I’m so excited to look at, study and hold her, to examine every inch of this beautiful girl that I’ve carried for the past ten months. Tears well up in my eyes, and then the nurse says …
“Here he is!”
Surely she misspoke. I’ve had too many drugs.
“What did you say?” I ask, as I look over that bassinette that sports an “I’m a boy” card.
I’m too stunned to react beyond sputtering, “I had a girl; that’s not my baby. Where is my baby?!” And then those tears of joy turn to terror and rage. The nurse gets flustered and leaves with this boy.
My husband arrives shortly thereafter, back from checking on our five-year-old son. I’m hysterical, demanding to see whoever is in charge.
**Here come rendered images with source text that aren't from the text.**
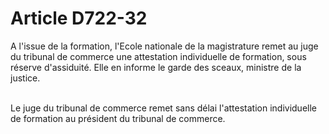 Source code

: # Article D722-32

<p>A l'issue de la formation, l'Ecole nationale de la magistrature remet au juge du tribunal de commerce une attestation individuelle de formation, sous réserve d'assiduité. Elle en informe le garde des sceaux, ministre de la justice.<br/><br/>

Le juge du tribunal de commerce remet sans délai l'attestation individuelle de formation au président du tribunal de commerce.</p> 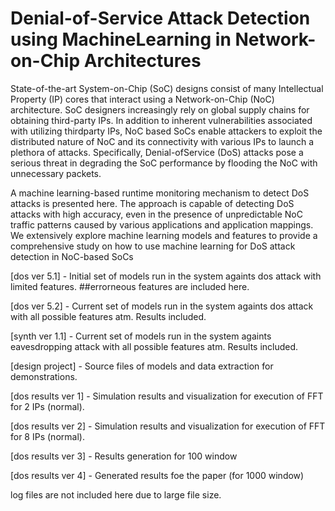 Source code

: # Denial-of-Service Attack Detection using MachineLearning in Network-on-Chip Architectures

State-of-the-art System-on-Chip (SoC) designs consist of many Intellectual Property (IP) cores that interact using a Network-on-Chip (NoC) architecture. SoC designers increasingly rely on global supply chains for obtaining third-party IPs. In addition to inherent vulnerabilities associated with utilizing thirdparty IPs, NoC based SoCs enable attackers to exploit the distributed nature of NoC and its connectivity with various IPs to launch a plethora of attacks. Specifically, Denial-ofService (DoS) attacks pose a serious threat in degrading the SoC performance by flooding the NoC with unnecessary packets.

A machine learning-based runtime monitoring mechanism to detect DoS attacks is presented here. The approach is capable of detecting DoS attacks with high accuracy, even in the presence of unpredictable NoC traffic patterns caused by various applications and application mappings. We extensively explore machine learning models and features to provide a comprehensive study on how to use machine learning for DoS attack detection in NoC-based SoCs

[dos ver 5.1] - Initial set of models run in the system againts dos attack with limited features. ##errorneous features are included here.

[dos ver 5.2] - Current set of models run in the system againts dos attack with all possible features atm. Results included.

[synth ver 1.1] - Current set of models run in the system againts eavesdropping attack with all possible features atm. Results included.

[design project] - Source files of models and data extraction for demonstrations.

[dos results ver 1] -  Simulation results and visualization for execution of FFT for 2 IPs (normal).

[dos results ver 2] -  Simulation results and visualization for execution of FFT for 8 IPs (normal).

[dos results ver 3] -  Results generation for 100 window

[dos results ver 4] -  Generated results foe the paper (for 1000 window)

log files are not included here due to large file size.
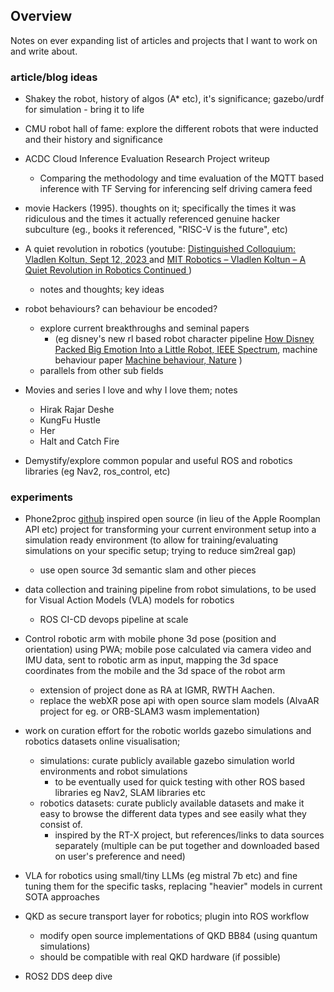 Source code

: ## Overview

Notes on ever expanding list of articles and projects that I want to work on and write about.

### article/blog ideas

- Shakey the robot, history of algos (A* etc), it's significance; gazebo/urdf for simulation - bring it to life

- CMU robot hall of fame: explore the different robots that were inducted and their history and significance

- ACDC Cloud Inference Evaluation Research Project writeup
    - Comparing the methodology and time evaluation of the MQTT based inference with TF Serving for inferencing self driving camera feed

- movie Hackers (1995). thoughts on it; specifically the times it was ridiculous and the times it actually referenced genuine hacker subculture (eg., books it referenced, "RISC-V is the future", etc)

- A quiet revolution in robotics (youtube: [Distinguished Colloquium: Vladlen Koltun, Sept 12, 2023 ](https://www.youtube.com/watch?v=K09erFsOnxA) and [MIT Robotics – Vladlen Koltun – A Quiet Revolution in Robotics Continued ](https://www.youtube.com/watch?v=vNFTcD3QMn0))
    - notes and thoughts; key ideas

- robot behaviours? can behaviour be encoded? 
    - explore current breakthroughs and seminal papers
        - (eg disney's new rl based robot character pipeline [How Disney Packed Big Emotion Into a Little Robot, IEEE Spectrum](https://spectrum.ieee.org/disney-robot), machine behaviour paper [Machine behaviour, Nature](https://www.nature.com/articles/s41586-019-1138-y) )
    - parallels from other sub fields

- Movies and series I love and why I love them; notes
    - Hirak Rajar Deshe
    - KungFu Hustle
    - Her
    - Halt and Catch Fire

- Demystify/explore common popular and useful ROS and robotics libraries (eg Nav2, ros_control, etc) 

### experiments

- Phone2proc [github](https://github.com/allenai/phone2proc) inspired open source (in lieu of the Apple Roomplan API etc) project for transforming your current environment setup into a simulation ready environment (to allow for training/evaluating simulations on your specific setup; trying to reduce sim2real gap)
    - use open source 3d semantic slam and other pieces

- data collection and training pipeline from robot simulations, to be used for Visual Action Models (VLA) models for robotics
    - ROS CI-CD devops pipeline at scale

- Control robotic arm with mobile phone 3d pose (position and orientation) using PWA; mobile pose calculated via camera video and IMU data, sent to robotic arm as input, mapping the 3d space coordinates from the mobile and the 3d space of the robot arm
    - extension of project done as RA at IGMR, RWTH Aachen.
    - replace the webXR pose api with open source slam models (AlvaAR project for eg. or ORB-SLAM3 wasm implementation)

- work on curation effort for the robotic worlds gazebo simulations and robotics datasets online visualisation;
    - simulations: curate publicly available gazebo simulation world environments and robot simulations
        - to be eventually used for quick testing with other ROS based libraries eg Nav2, SLAM libraries etc
    - robotics datasets: curate publicly available datasets and make it easy to browse the different data types and see easily what they consist of.
        - inspired by the RT-X project, but references/links to data sources separately (multiple can be put together and downloaded based on user's preference and need)

- VLA for robotics using small/tiny LLMs (eg mistral 7b etc) and fine tuning them for the specific tasks, replacing "heavier" models in current SOTA approaches

- QKD as secure transport layer for robotics; plugin into ROS workflow
    - modify open source implementations of QKD BB84 (using quantum simulations) 
    - should be compatible with real QKD hardware (if possible)

- ROS2 DDS deep dive

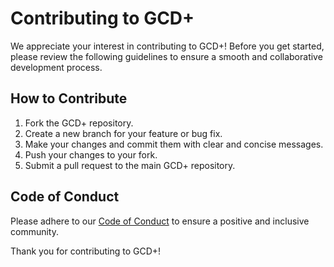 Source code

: # Contributing to GCD+

We appreciate your interest in contributing to GCD+! Before you get started, please review the following guidelines to ensure a smooth and collaborative development process.

## How to Contribute

1. Fork the GCD+ repository.
2. Create a new branch for your feature or bug fix.
3. Make your changes and commit them with clear and concise messages.
4. Push your changes to your fork.
5. Submit a pull request to the main GCD+ repository.

## Code of Conduct

Please adhere to our [Code of Conduct](./CODE_OF_CONDUCT.md) to ensure a positive and inclusive community.

Thank you for contributing to GCD+!
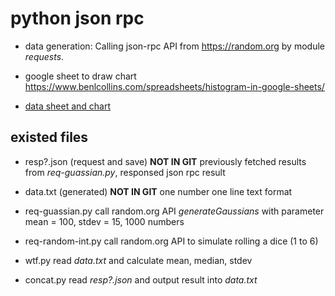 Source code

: # python json rpc

* data generation:
  Calling json-rpc API from https://random.org by module *requests*.

* google sheet to draw chart
  https://www.benlcollins.com/spreadsheets/histogram-in-google-sheets/

* [data sheet and chart](https://docs.google.com/spreadsheets/d/1yi2goF-OSH_rKFlH2_A7yfTvG3HU46xLPHsHz1wlOj4/edit#gid=1453399585)


## existed files

* resp?.json (request and save) **NOT IN GIT**
  previously fetched results from *req-guassian.py*,
  responsed json rpc result

* data.txt (generated) **NOT IN GIT**
  one number one line text format

* req-guassian.py
  call random.org API *generateGaussians* with parameter
  mean = 100, stdev = 15, 1000 numbers

* req-random-int.py
  call random.org API to simulate rolling a dice (1 to 6)

* wtf.py
  read *data.txt* and calculate mean, median, stdev

* concat.py
  read *resp?.json* and output result into *data.txt*
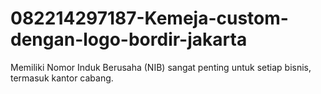 # 082214297187-Kemeja-custom-dengan-logo-bordir-jakarta
Memiliki Nomor Induk Berusaha (NIB) sangat penting untuk setiap bisnis, termasuk kantor cabang.

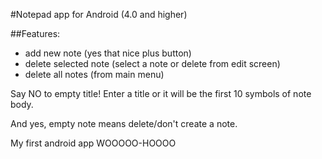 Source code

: #Notepad app for Android (4.0 and higher)

##Features:
* add new note (yes that nice plus button)
* delete selected note (select a note or delete from edit screen)
* delete all notes (from main menu)

Say NO to empty title! Enter a title or it will be the first 10 symbols of note body. 

And yes, empty note means delete/don't create a note. 

My first android app WOOOOO-HOOOO
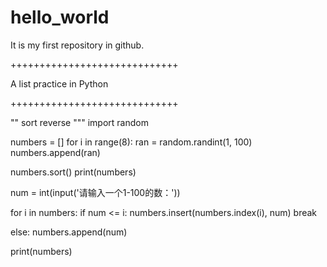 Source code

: # hello_world
It is my first repository in github.


+++++++++++++++++++++++++++++

A list practice in Python 

+++++++++++++++++++++++++++++

""
sort
reverse
"""
import random

numbers = []
for i in range(8):
    ran = random.randint(1, 100)
    numbers.append(ran)

numbers.sort()
print(numbers)

num = int(input('请输入一个1-100的数：'))

for i in numbers:
    if num <= i:
        numbers.insert(numbers.index(i), num)
        break

else:
    numbers.append(num)

print(numbers)


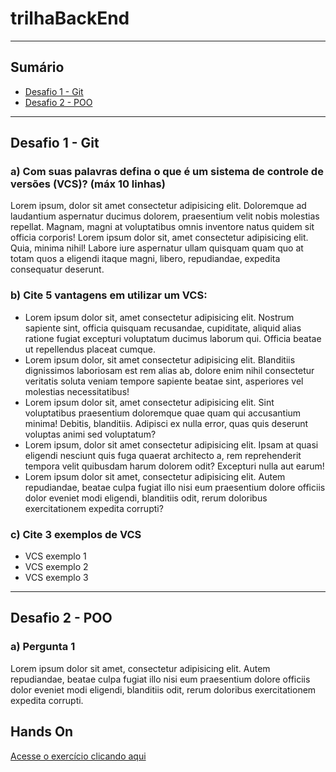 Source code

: # trilhaBackEnd

----

## Sumário

- [Desafio 1 - Git](#desafio-1---git)
- [Desafio 2 - POO](#desafio-2---poo)

----

## Desafio 1 - Git

### a) Com suas palavras defina o que é um sistema de controle de versões (VCS)? (máx 10 linhas)

Lorem ipsum, dolor sit amet consectetur adipisicing elit.
Doloremque ad laudantium aspernatur ducimus dolorem, praesentium velit nobis molestias repellat.
Magnam, magni at voluptatibus omnis inventore natus quidem sit officia corporis! Lorem ipsum dolor sit,
amet consectetur adipisicing elit. Quia, minima nihil! Labore iure aspernatur ullam quisquam quam quo at
totam quos a eligendi itaque magni, libero, repudiandae, expedita consequatur deserunt.


### b) Cite 5 vantagens em utilizar um VCS:

- Lorem ipsum dolor sit, amet consectetur adipisicing elit. Nostrum sapiente sint,
officia quisquam recusandae, cupiditate, aliquid alias ratione fugiat excepturi voluptatum ducimus
laborum qui. Officia beatae ut repellendus placeat cumque.
- Lorem ipsum dolor, sit amet consectetur adipisicing elit.
Blanditiis dignissimos laboriosam est rem alias ab, dolore enim nihil consectetur veritatis soluta veniam
tempore sapiente beatae sint, asperiores vel molestias necessitatibus!
- Lorem ipsum dolor sit, amet consectetur adipisicing elit. Sint voluptatibus praesentium doloremque quae 
quam qui accusantium minima! Debitis, blanditiis. Adipisci ex nulla error, quas quis deserunt voluptas animi 
sed voluptatum?
- Lorem ipsum, dolor sit amet consectetur adipisicing elit. Ipsam at quasi eligendi nesciunt quis fuga 
quaerat architecto a, rem reprehenderit tempora velit quibusdam harum dolorem odit? Excepturi 
nulla aut earum!
- Lorem ipsum dolor sit amet, consectetur adipisicing elit. Autem repudiandae, beatae culpa 
fugiat illo nisi eum praesentium dolore officiis dolor eveniet modi eligendi, blanditiis odit, 
rerum doloribus exercitationem expedita corrupti?


### c) Cite 3 exemplos de VCS

- VCS exemplo 1
- VCS exemplo 2
- VCS exemplo 3

----

## Desafio 2 - POO

### a) Pergunta 1
Lorem ipsum dolor sit amet, consectetur adipisicing elit. Autem repudiandae, beatae culpa 
fugiat illo nisi eum praesentium dolore officiis dolor eveniet modi eligendi, blanditiis odit, 
rerum doloribus exercitationem expedita corrupti.

## Hands On
[Acesse o exercício clicando aqui](https://github.com/AlexsanderCDambros/trilhaBackEnd/blob/main/src/main/java/trilha/back/finances/FinancesApplication.java)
Wanting to see MY DAUGHTER NOW! What if they gave her to someone else who was holding her, who was feeding her or …
The charge nurse comes in with all sorts of apologies and explanations about how the baby really wouldn’t have ever made it into my arms because before they take them out of the bassinet they would check the bands, blah, blah. But really, shouldn’t they have done that BEFORE they took him out of the nursery, before this baby was right by my bedside?! I’m the one who caught the error! What if she forgot to check the bands? What if I had tried to feed this baby?
But the what ifs aren’t answerable, and for the mix-up we were compensated with a fuzzy PINK blanket inscribed with the hospital’s name.
A few hours later my daughter was with me in my room, safe and sound, healthy and beautiful … and undeniably ours. My outrage and anger are dulled by her sweet little noises and tiny, lovely presence.
I don’t know if the baby boy brought into my room that day was the son of the Everses or not. Nor do I know if the boy’s family was ever notified that he was taken into the wrong the room. I hope so, but I have my doubts.
This whole high-risk pregnancy, I’ve worried about my blood pressure, the reoccurrence of preeclampsia, the baby’s growth and endless other things that could have gone wrong. Thankfully, everything went right. But worry–needless or not–is par for the parenting course, and the challenges we never have imagined are likely the ones with which we’ll be faced. We can only do some much to protect our children and to keep them safe and secure, and unfortunately we’ll never be able to plan for or prevent every bad thing from happening. The question is do we dwell on the near misses or move on and be thankful that they were just that.
Could we/should we have taken this matter higher and complained more vigorously, demanded changes in policies or something greater? Maybe. But frankly, I’m just too tired recovering and spending sleepless nights up breastfeeding my daughter while I watch Lifetime movies about other people’s drama.